Dogs do go through a rebellious stage at about that age that can be a bit frustrating. Just crank the training up a notch and you will make it through. It does get better, I promise.


----------



## epollum (Apr 12, 2011)

It really takes a lot of time and patience. I really liked what FlyingQuizini said, I used the click and treat method for Bart. I also started off by working in my rec room with the doors closed and no tv, or anything. Setting up to not be distracted made it easier for him to pay attention, I feel. After he did well in that setting, I took him to the back yard.. and then did it again out for a walk. Now we can almost anywhere and he will always focus on me when I give him the "look" command.


----------



## lgnutah (Feb 26, 2007)

I didnt realize this was a trained response (just shows you how little I knew). 
But aren't there dogs who are more "focused" on their owners just by their nature, or maybe it is more that some dogs are more eager to please their owner?


----------



## FlyingQuizini (Oct 24, 2006)

lgnutah said:


> I didnt realize this was a trained response (just shows you how little I knew).
> But aren't there dogs who are more "focused" on their owners just by their nature, or maybe it is more that some dogs are more eager to please their owner?


IMO, I suppose there is the odd dog who is more naturally attentive, but dogs live to please themselves, not their owners -- so in reality, I think the dogs that seem to be more eager to please are just easier to motivate and/or are motivated by less obvious things. "Obvious" isn't the right word --- but what I'm trying to say is that some dogs might be more motivated by the owner's attention/praise/petting ----- vs. other dogs who are more interested in the environment and so for those dogs, the attentiveness is something you train and build.

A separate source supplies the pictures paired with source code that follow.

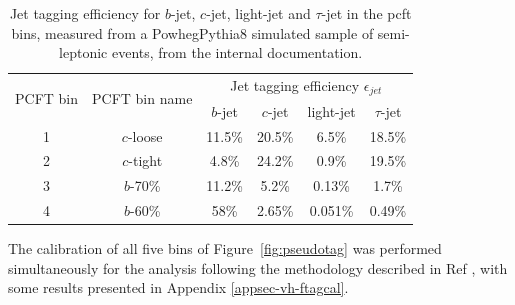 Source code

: \begin{itemize}
\begin{table}[h!]
\begin{center}
        \begin{tabular}{c|c|cccc}
          \hline \hline
          \multirow{2}{*}{PCFT bin} & \multirow{2}{*}{PCFT bin name} & \multicolumn{4}{c}{Jet tagging efficiency $\epsilon_{jet}$}\\
          & & $b$-jet &  $c$-jet &  light-jet & $\tau$-jet \\ 
          \hline
          1 & $c$-loose & 11.5\% & 20.5\% & 6.5\%   & 18.5\%\\
          2 & $c$-tight & 4.8\%  & 24.2\% & 0.9\%   & 19.5\%\\
          3 & $b$-70\%  & 11.2\% &  5.2\% & 0.13\%  &  1.7\%\\
          4 & $b$-60\%  & 58\%   & 2.65\% & 0.051\% & 0.49\%\\
          \hline \hline
        \end{tabular}
      \caption{Jet tagging efficiency for $b$-jet, $c$-jet, light-jet and $\tau$-jet in the \gls{pcft} bins, measured from a PowhegPythia8 simulated sample of semi-leptonic \ttb events, from the internal documentation.}
     \label{tbl:PCFTtageff}
    \end{center}
  \end{table}

  The calibration of all five bins of Figure~\ref{fig:pseudotag} was performed simultaneously for the analysis following the methodology described in Ref \cite{atlas:FTAGRUN2}, with some results presented in Appendix \ref{appsec-vh-ftagcal}.
  

\end{itemize}
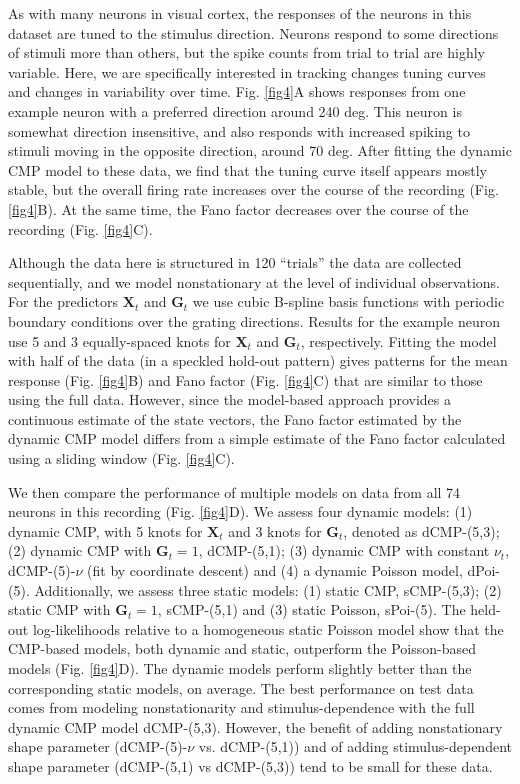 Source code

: \documentclass[aoas]{imsart}
\theoremstyle{plain}
\theoremstyle{remark}
\begin{document}
As with many neurons in visual cortex, the responses of the neurons in this dataset are tuned to the stimulus direction. Neurons respond to some directions of stimuli more than others, but the spike counts from trial to trial are highly variable. Here, we are specifically interested in tracking changes tuning curves and changes in variability over time. Fig. \ref{fig4}A shows responses from one example neuron with a preferred direction around 240 deg. This neuron is somewhat direction insensitive, and also responds with increased spiking to stimuli moving in the opposite direction, around 70 deg. After fitting the dynamic CMP model to these data, we find that the tuning curve itself appears mostly stable, but the overall firing rate increases over the course of the recording (Fig. \ref{fig4}B). At the same time, the Fano factor decreases over the course of the recording (Fig. \ref{fig4}C). 

Although the data here is structured in 120 “trials” the data are collected sequentially, and we model nonstationary at the level of individual observations. For the predictors $\bm{X}_t$ and $\bm{G}_t$ we use cubic B-spline basis functions with periodic boundary conditions over the grating directions. Results for the example neuron use 5 and 3 equally-spaced knots for $\bm{X}_t$ and $\bm{G}_t$, respectively. Fitting the model with half of the data (in a speckled hold-out pattern) gives patterns for the mean response (Fig. \ref{fig4}B) and Fano factor (Fig. \ref{fig4}C) that are similar to those using the full data. However, since the model-based approach provides a continuous estimate of the state vectors, the Fano factor estimated by the dynamic CMP model differs from a simple estimate of the Fano factor calculated using a sliding window (Fig. \ref{fig4}C).

We then compare the performance of multiple models on data from all 74 neurons in this recording (Fig. \ref{fig4}D). We assess four dynamic models: (1) dynamic CMP, with 5 knots for $\bm{X}_t$ and 3 knots for $\bm{G}_t$, denoted as dCMP-(5,3); (2) dynamic CMP with $\bm{G}_t=1$, dCMP-(5,1); (3) dynamic CMP with constant $\nu_t$, dCMP-(5)-$\nu$ (fit by coordinate descent) and (4) a dynamic Poisson model, dPoi-(5). Additionally, we assess three static models: (1) static CMP, sCMP-(5,3); (2) static CMP with $\bm{G}_t=1$, sCMP-(5,1) and (3) static Poisson, sPoi-(5). The held-out log-likelihoods relative to a homogeneous static Poisson model show that the CMP-based models, both dynamic and static, outperform the Poisson-based models (Fig. \ref{fig4}D). The dynamic models perform slightly better than the corresponding static models, on average. The best performance on test data comes from modeling nonstationarity and stimulus-dependence with the full dynamic CMP model dCMP-(5,3). However, the benefit of adding nonstationary shape parameter (dCMP-(5)-$\nu$ vs. dCMP-(5,1)) and of adding stimulus-dependent shape parameter (dCMP-(5,1) vs dCMP-(5,3)) tend to be small for these data.
\end{document}
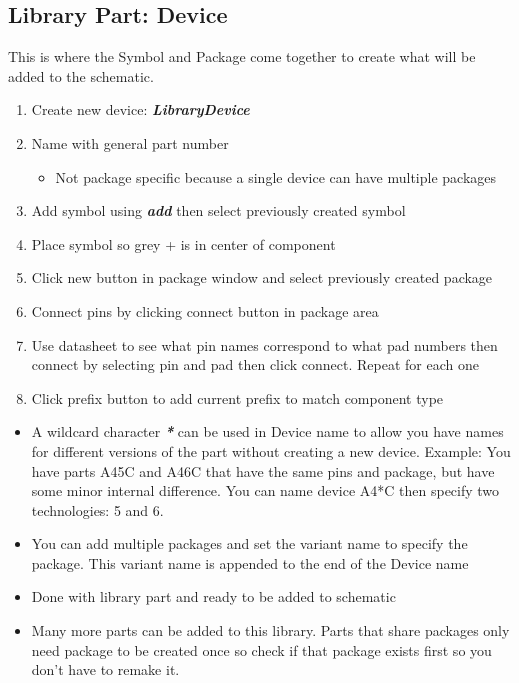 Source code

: \documentclass{article}
\begin{document}
\subsection{Library Part: Device}
This is where the Symbol and Package come together to create what will be added to the schematic.
\begin{enumerate}
    \item Create new device: \textit{\textbf{Library\textrightarrow Device}}
    \item Name with general part number
    \begin{itemize}
        \item Not package specific because a single device can have multiple packages
    \end{itemize}
    \item Add symbol using \textit{\textbf{add}} then select previously created symbol
    \item Place symbol so grey + is in center of component
    \item Click new button in package window and select previously created package
    \item Connect pins by clicking connect button in package area
    \item Use datasheet to see what pin names correspond to what pad numbers then connect by selecting pin and pad then click connect. Repeat for each one
    \item Click prefix button to add current prefix to match component type
\end{enumerate}
\begin{tcolorbox} [title=Tips \& Tricks]
    \begin{itemize}
        \item A wildcard character \textit{\textbf{*}} can be used in Device name to allow you have names for different versions of the part without creating a new device. Example: You have parts A45C and A46C that have the same pins and package, but have some minor internal difference. You can name device A4*C then specify two technologies: 5 and 6.
        \item You can add multiple packages and set the variant name to specify the package. This variant name is appended to the end of the Device name
    \end{itemize}
\end{tcolorbox}

\begin{itemize}
    \item Done with library part and ready to be added to schematic
    \item Many more parts can be added to this library. Parts that share packages only need package to be created once so check if that package exists first so you don't have to remake it.
\end{itemize}
\end{document}
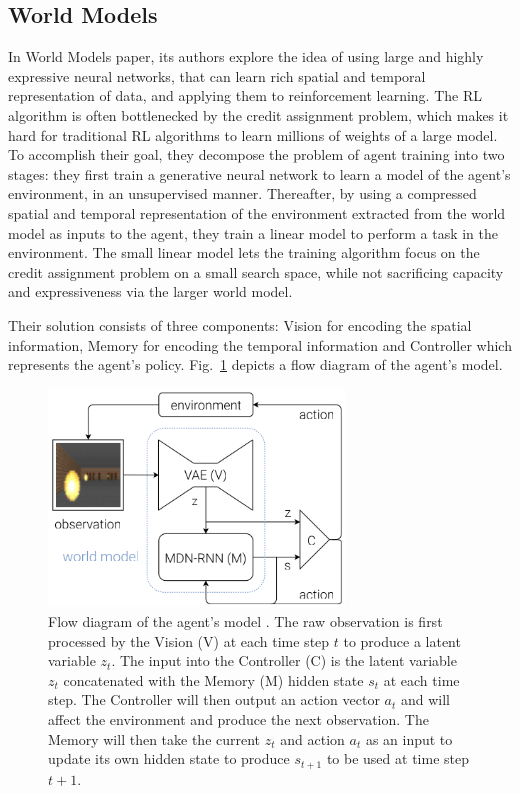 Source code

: \subsection{World Models}

In World Models \cite{Algo.WorldModels} paper, its authors explore the idea of using large and highly expressive neural networks, that can learn rich spatial and temporal representation of data, and applying them to reinforcement learning. The RL algorithm is often bottlenecked by the credit assignment problem, which makes it hard for traditional RL algorithms to learn millions of weights of a large model. To accomplish their goal, they decompose the problem of agent training into two stages: they first train a generative neural network to learn a model of the agent's environment, in an unsupervised manner. Thereafter, by using a compressed spatial and temporal representation of the environment extracted from the world model as inputs to the agent, they train a linear model to perform a task in the environment. The small linear model lets the training algorithm focus on the credit assignment problem on a small search space, while not sacrificing capacity and expressiveness via the larger world model.

Their solution consists of three components: Vision for encoding the spatial information, Memory for encoding the temporal information and Controller which represents the agent's policy. Fig.~\ref{Fig.WorldModels} depicts a flow diagram of the agent's model.

\begin{figure}[H]
\includegraphics[width=0.7\textwidth,keepaspectratio]{figures/WorldModels.png}
\caption[Flow diagram of the World Models agent's model]{Flow diagram of the agent's model \protect\cite{Algo.WorldModels}. The raw observation is first processed by the Vision (V) at each time step $t$ to produce a latent variable $z_t$. The input into the Controller (C) is the latent variable $z_t$ concatenated with the Memory (M) hidden state $s_t$ at each time step. The Controller will then output an action vector $a_t$ and will affect the environment and produce the next observation. The Memory will then take the current $z_t$ and action $a_t$ as an input to update its own hidden state to produce $s_{t+1}$ to be used at time step $t + 1$.}
\label{Fig.WorldModels}
\end{figure}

Quiz is extremely attentive, but most of it has been built. Had I not trained for it, it's not something he would've naturally offered on his own.


----------



## BayBeams (Jan 3, 2010)

Most importantly set your dog up for success. Start working with your dog in an environment with minimal distractions until you are able to get consistent success in what ever methods you are using to train. You can work in a more complicated environment once your dog has a good understanding of what you want him to do.
Make it fun for both of you or you will only get frustrated. And yes it takes time, patience and persistance to have reliability in any setting.


----------



## AmberSunrise (Apr 1, 2009)

BayBeams said:


> Most importantly set your dog up for success. Start working with your dog in an environment with minimal distractions until you are able to get consistent success in what ever methods you are using to train. You can work in a more complicated environment once your dog has a good understanding of what you want him to do.
> Make it fun for both of you or you will only get frustrated. And yes it takes time, patience and persistance to have reliability in any setting.


Totally agree. And would add that when time, patience and persistance are mentioned it can take months or even years to get total focus and then it needs to be maintained <sigh>.


----------



## Megora (Jun 7, 2010)

It needs time and consistency.

You first shape the behavior by saying "YES" or clicking and then praising/rewarding the dog every time he offers a good watch. <- And I found it helps doing this even when not training, to capture that natural behavior and put a word to it.

And work in LOW distraction zones early. Build distractions slowly as the dog is more successful. 

And if you use corrections (like I do), they only come after the dog understands what "watch" means and I expect him to hold that watch. Meaning that I'm going to go "ah-ah" when my dog looks away and immediately reward when he looks back. 

^ I think Jacks was easier because I shaped the behavior earlier with him. He was an 8 week old puppy when I started. And I started in our quiet and low distraction zone upstairs hall. 

At this point I don't know if he was "the type of puppy" who is more attentive or if the early start training made a big difference. 

When I trained Danny, it did take him a bit longer to learn things... mainly because I was new at the training. It took us a bit longer (a couple years) because I was learning everything too. So by the time I learned how to teach watch, he was a smidgeon older and becoming more interested in the world beyond him and me. 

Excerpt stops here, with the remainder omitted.